Indonesia-Vegetables
インドネシア産 IQF 野菜 vs 中国:2026 年 陸揚げコスト ガイド
IQF 野菜陸揚げコストインドネシア中国セクション 301ロサンゼルス/ロングビーチHS 0710リーファー物流

インドネシア産 IQF 野菜 vs 中国:2026 年 陸揚げコスト ガイド

1/24/202610分で読めます

A practical, apples-to-apples way to compare Indonesia vs China IQF vegetable costs to a Los Angeles warehouse in 2026. We standardize palletization, glaze, HS codes, tariffs, and reefer logistics—then walk through a real per‑kg calculation.

If you only compare CIF quotes, you’ll make the wrong call. We’ve seen landed cost swing 8–25% once you normalize for glaze, pallet patterns, and U.S. tariffs. Here’s a straight, per‑kg method you can reuse for 2026 West Coast deliveries.

The apples‑to‑apples rule: standardize these 7 inputs

We recommend you lock in the following before comparing suppliers. When buyers skip even one of these, the math gets fuzzy.

  1. Packaging and net basis. Decide on 10 x 1 kg, 4 x 2.5 kg, or 1 x 10 kg, and whether quotes are on drained net (no glaze) or net including glaze. Use the same basis for both countries.

  2. Palletization. Fix a pallet type and load plan. Example: 40 x 48 inch GMA pallets, 20 pallets per 40’ reefer, max pallet height 1.7–1.8 m, no double‑stack. Changing this changes kg per container.

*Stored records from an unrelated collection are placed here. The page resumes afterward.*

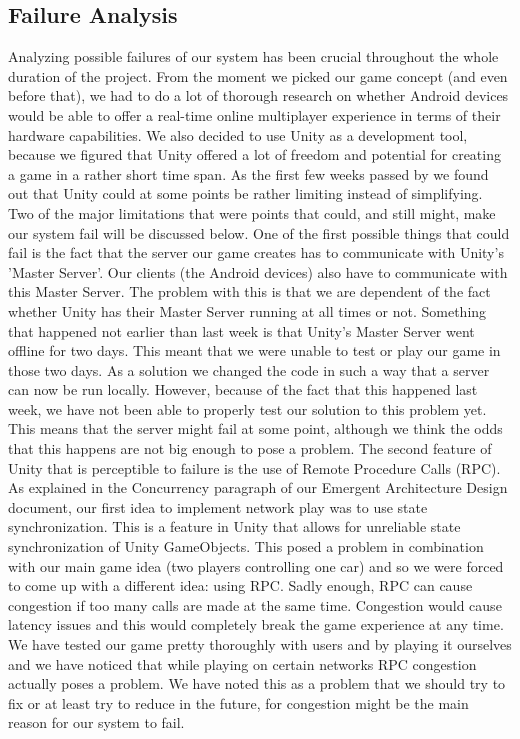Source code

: \documentclass[11pt,twoside,a4paper]{article}
\begin{document}
\subsection{Failure Analysis}
Analyzing possible failures of our system has been crucial throughout the whole duration of the project. From the moment we picked our game concept (and even before that), we had to do a lot of thorough research on whether Android devices would be able to offer a real-time online multiplayer experience in terms of their hardware capabilities.\newline
We also decided to use Unity as a development tool, because we figured that Unity offered a lot of freedom and potential for creating a game in a rather short time span. As the first few weeks passed by we found out that Unity could at some points be rather limiting instead of simplifying. Two of the major limitations that were points that could, and still might, make our system fail will be discussed below.
\newline
\newline
One of the first possible things that could fail is the fact that the server our game creates has to communicate with Unity's 'Master Server'. Our clients (the Android devices) also have to communicate with this Master Server. The problem with this is that we are dependent of the fact whether Unity has their Master Server running at all times or not. Something that happened not earlier than last week is that Unity's Master Server went offline for two days. This meant that we were unable to test or play our game in those two days. As a solution we changed the code in such a way that a server can now be run locally. However, because of the fact that this happened last week, we have not been able to properly test our solution to this problem yet. This means that the server might fail at some point, although we think the odds that this happens are not big enough to pose a problem.
\newline
\newline
The second feature of Unity that is perceptible to failure is the use of Remote Procedure Calls (RPC). As explained in the Concurrency paragraph of our Emergent Architecture Design document, our first idea to implement network play was to use state synchronization. This is a feature in Unity that allows for unreliable state synchronization of Unity GameObjects. This posed a problem in combination with our main game idea (two players controlling one car) and so we were forced to come up with a different idea: using RPC. Sadly enough, RPC can cause congestion if too many calls are made at the same time. Congestion would cause latency issues and this would completely break the game experience at any time. We have tested our game pretty thoroughly with users and by playing it ourselves and we have noticed that while playing on certain networks RPC congestion actually poses a problem. We have noted this as a problem that we should try to fix or at least try to reduce in the future, for congestion might be the main reason for our system to fail.
\end{document}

  3. Container utilization. Target a legal highway payload to your LA warehouse. Don’t use the vessel limit. Your drayage limit will cap you first.

  4. Trade terms. Use FOB for duty calculations and add ocean/insurance separately to compare fairly. If you must use CIF, get the ocean/insurance value broken out for Customs.

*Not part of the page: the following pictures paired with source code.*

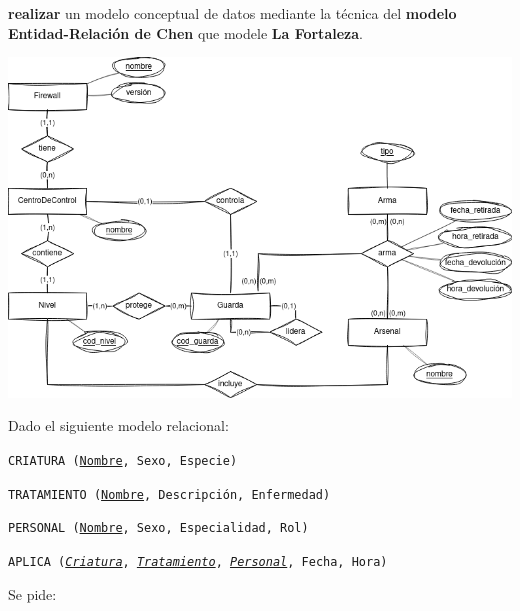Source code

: \documentclass[
    12pt,
    a4paper,
    addpoints,
    answers,
    convocatoria=ord,
    titulacion=CD,
    curso=2023/2024,
]{db-exam}
\begin{document}
\begin{questions}
\begin{parts}
\textbf{realizar} un modelo conceptual de datos mediante la técnica del \textbf{modelo Entidad-Relación de Chen} que modele \textbf{La Fortaleza}.


\begin{solution}
    \includegraphics[width=\textwidth]{figs/bbdd-cdia-2023-2024-ordinaria/2024-ordinaria-gcdia-mer.png}
\end{solution}
\end{parts}


\newpage
{}

Dado el siguiente modelo relacional:

\texttt{CRIATURA (\underline{Nombre}, Sexo, Especie)}

\texttt{TRATAMIENTO (\underline{Nombre}, Descripción, Enfermedad)}

\texttt{PERSONAL (\underline{Nombre}, Sexo, Especialidad, Rol)}

\texttt{APLICA (\underline{\emph{Criatura}}, \underline{\emph{Tratamiento}}, \underline{\emph{Personal}}, Fecha, Hora)}

Se pide:
\end{questions}
\end{document}
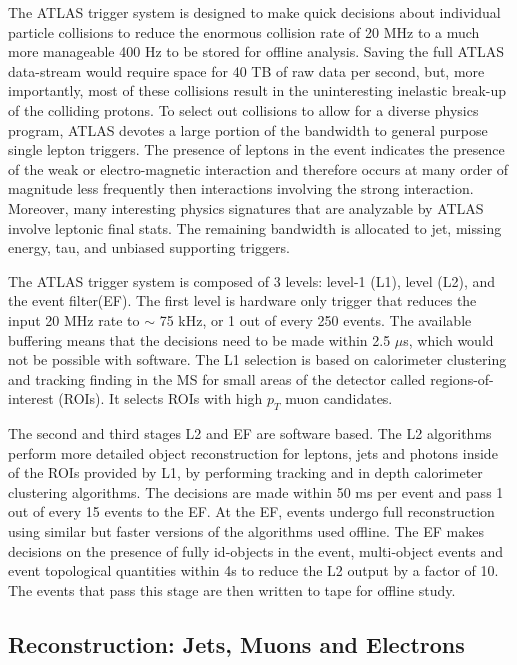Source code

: The ATLAS trigger system is designed to make quick decisions about individual particle collisions to reduce the enormous collision rate of 20 MHz to a much more manageable 400 Hz to be stored for offline analysis. Saving the full ATLAS data-stream would require space for 40 TB of raw data per second, but, more importantly, most of these collisions result in the uninteresting inelastic break-up of the colliding protons. To select out collisions to allow for a diverse physics program, ATLAS devotes a large portion of the bandwidth to general purpose single lepton triggers. The presence of leptons in the event indicates the presence of the weak or electro-magnetic interaction and therefore occurs at many order of magnitude less frequently then interactions involving the strong interaction. Moreover, many interesting physics signatures that are analyzable by ATLAS involve leptonic final stats. The remaining bandwidth is allocated to jet, missing energy, tau, and unbiased supporting triggers.

The ATLAS trigger system is composed of 3 levels: level-1 (L1), level (L2), and the event filter(EF). The first level is hardware only trigger that reduces the input 20 MHz rate to $\sim$ 75 kHz, or 1 out of every 250 events. The available buffering means that the decisions need to be made within 2.5 $\mu$s, which would not be possible with software. The L1 selection is based on calorimeter clustering and tracking finding in the MS for small areas of the detector called regions-of-interest (ROIs). It selects ROIs with high $p_T$ muon candidates.

The second and third stages L2 and EF are software based. The L2 algorithms perform more detailed object reconstruction for leptons, jets and photons inside of the ROIs provided by L1, by performing tracking and in depth calorimeter clustering algorithms. The decisions are made within 50 ms per event and pass 1 out of every 15 events to the EF. At the EF, events undergo full reconstruction using similar but faster versions of the algorithms used offline. The EF makes decisions on the presence of fully id-objects in the event, multi-object events and event topological quantities within 4s to reduce the L2 output by a factor of 10. The events that pass this stage are then written to tape for offline study.



\subsection{Reconstruction: Jets, Muons and Electrons}

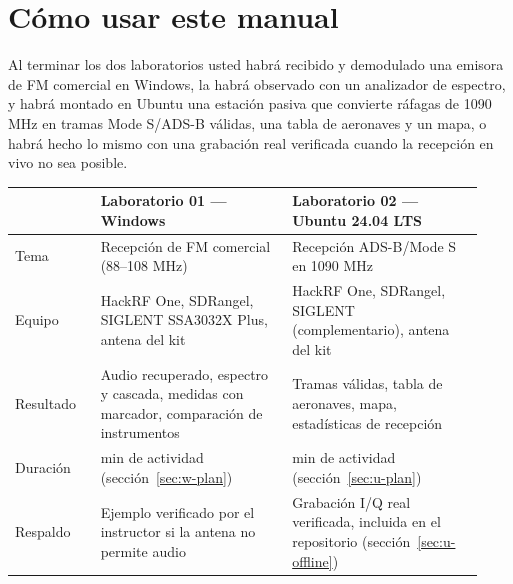 

\section{Cómo usar este manual}

\begin{objetivo}
Al terminar los dos laboratorios usted habrá recibido y demodulado una emisora de FM comercial en Windows, la habrá observado con un analizador de espectro, y habrá montado en Ubuntu una estación pasiva que convierte ráfagas de 1090 MHz en tramas Mode S/ADS-B válidas, una tabla de aeronaves y un mapa, o habrá hecho lo mismo con una grabación real verificada cuando la recepción en vivo no sea posible.
\end{objetivo}

\begin{longtable}{@{}>{\raggedright\arraybackslash}p{0.17\linewidth}>{\raggedright\arraybackslash}p{0.38\linewidth}>{\raggedright\arraybackslash}p{0.38\linewidth}@{}}
\toprule
& \textbf{Laboratorio 01 --- Windows} & \textbf{Laboratorio 02 --- Ubuntu 24.04 LTS} \\
\midrule
\endhead
Tema & Recepción de FM comercial (88--108 MHz) & Recepción ADS-B/Mode S en 1090 MHz \\
Equipo & HackRF One, SDRangel, SIGLENT SSA3032X Plus, antena del kit & HackRF One, SDRangel, SIGLENT (complementario), antena del kit \\
Resultado & Audio recuperado, espectro y cascada, medidas con marcador, comparación de instrumentos & Tramas válidas, tabla de aeronaves, mapa, estadísticas de recepción \\
Duración & 210 min de actividad (sección~\ref{sec:w-plan}) & 225 min de actividad (sección~\ref{sec:u-plan}) \\
Respaldo & Ejemplo verificado por el instructor si la antena no permite audio & Grabación I/Q real verificada, incluida en el repositorio (sección~\ref{sec:u-offline}) \\
\bottomrule
\end{longtable}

  5. HS code. Agree the exact 10‑digit HTS for each SKU. Duty varies by line.

  6. Tariffs. Confirm if Section 301 applies to the China SKU and line. It’s ad valorem on the entered value, not on freight.

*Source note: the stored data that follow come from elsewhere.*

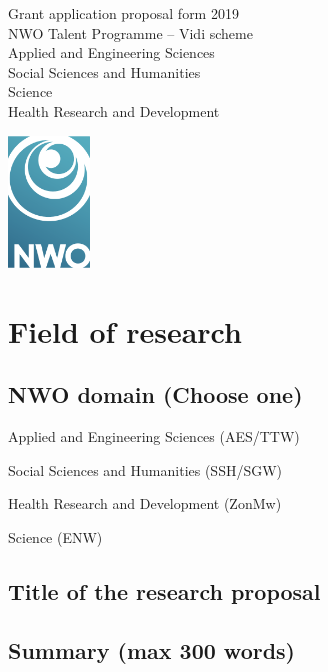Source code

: \documentclass[10pt]{article}
\newcommand{\cmark}{\ding{51}}%
\newcommand{\done}{\rlap{\color{sectionblue}$\square$}{\raisebox{2pt}{\large\hspace{1pt}\cmark}}\hspace{-2.5pt}}
\begin{document}
	
	\noindent
	\begin{minipage}{.85\linewidth}
		\color{headerblue}
		{\rmfamily\fontsize{20}{20}\selectfont Grant application proposal form 2019}\\[0.3cm]
		{\rmfamily\fontsize{15}{15}\selectfont NWO Talent Programme -- Vidi scheme}\\[0.25cm]
		{\rmfamily\fontsize{11}{11}\selectfont
		Applied and Engineering Sciences\\
		Social Sciences and Humanities\\
		Science\\
		Health Research and Development}
	\end{minipage}%
	\begin{minipage}{.15\linewidth}
		\includegraphics[height=3.5cm]{NWO_logo}
	\end{minipage}
	
	\section{Field of research}
	
	\subsection{NWO domain (Choose one)}
	\begin{todolist}
		\setlength\itemsep{0em}
		\item Applied and Engineering Sciences (AES/TTW)
		\item Social Sciences and Humanities (SSH/SGW)
		\item Health Research and Development (ZonMw)
		\item[\done] Science (ENW)
	\end{todolist}
	
	\subsection{Title of the research proposal}
	
	\subsection{Summary (max 300 words)}
	
\end{document}
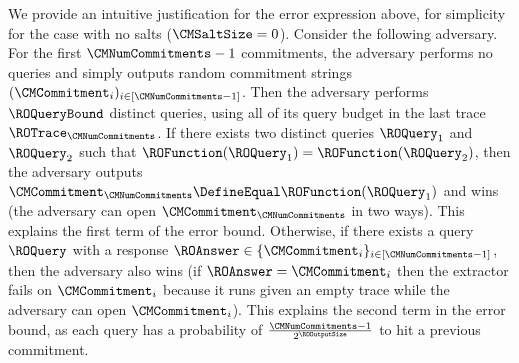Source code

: We provide an intuitive justification for the error expression above, for simplicity for the case with no salts ($\CMSaltSize = 0$). Consider the following adversary. For the first $\CMNumCommitments-1$ commitments, the adversary performs no queries and simply outputs random commitment strings $(\CMCommitment_{i})_{i \in [\CMNumCommitments-1]}$. Then the adversary performs $\ROQueryBound$ distinct queries, using all of its query budget in the last trace $\ROTrace_{\CMNumCommitments}$. If there exists two distinct queries $\ROQuery_{1}$ and $\ROQuery_{2}$ such that $\ROFunction(\ROQuery_{1}) = \ROFunction(\ROQuery_{2})$, then the adversary outputs $\CMCommitment_{\CMNumCommitments} \DefineEqual \ROFunction(\ROQuery_{1})$ and wins (the adversary can open $\CMCommitment_{\CMNumCommitments}$ in two ways). This explains the first term of the error bound. Otherwise, if there exists a query $\ROQuery$ with a response $\ROAnswer \in \{\CMCommitment_{i}\}_{i \in [\CMNumCommitments-1]}$, then the adversary also wins (if $\ROAnswer = \CMCommitment_{i}$ then the extractor fails on $\CMCommitment_{i}$ because it runs given an empty trace while the adversary can open $\CMCommitment_{i}$). This explains the second term in the error bound, as each query has a probability of $\frac{\CMNumCommitments-1}{2^{\ROOutputSize}}$ to hit a previous commitment.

  7. U.S. last‑mile costs. Include LA/LB terminal, drayage, cold storage handling, customs brokerage, FDA/FSVP, and bond costs.

Practical takeaway: Put these seven into a one‑page spec and make both suppliers quote against it. That’s your apples‑to‑apples baseline.

What fees should I include to compare Indonesia vs China IQF landed cost to Los Angeles?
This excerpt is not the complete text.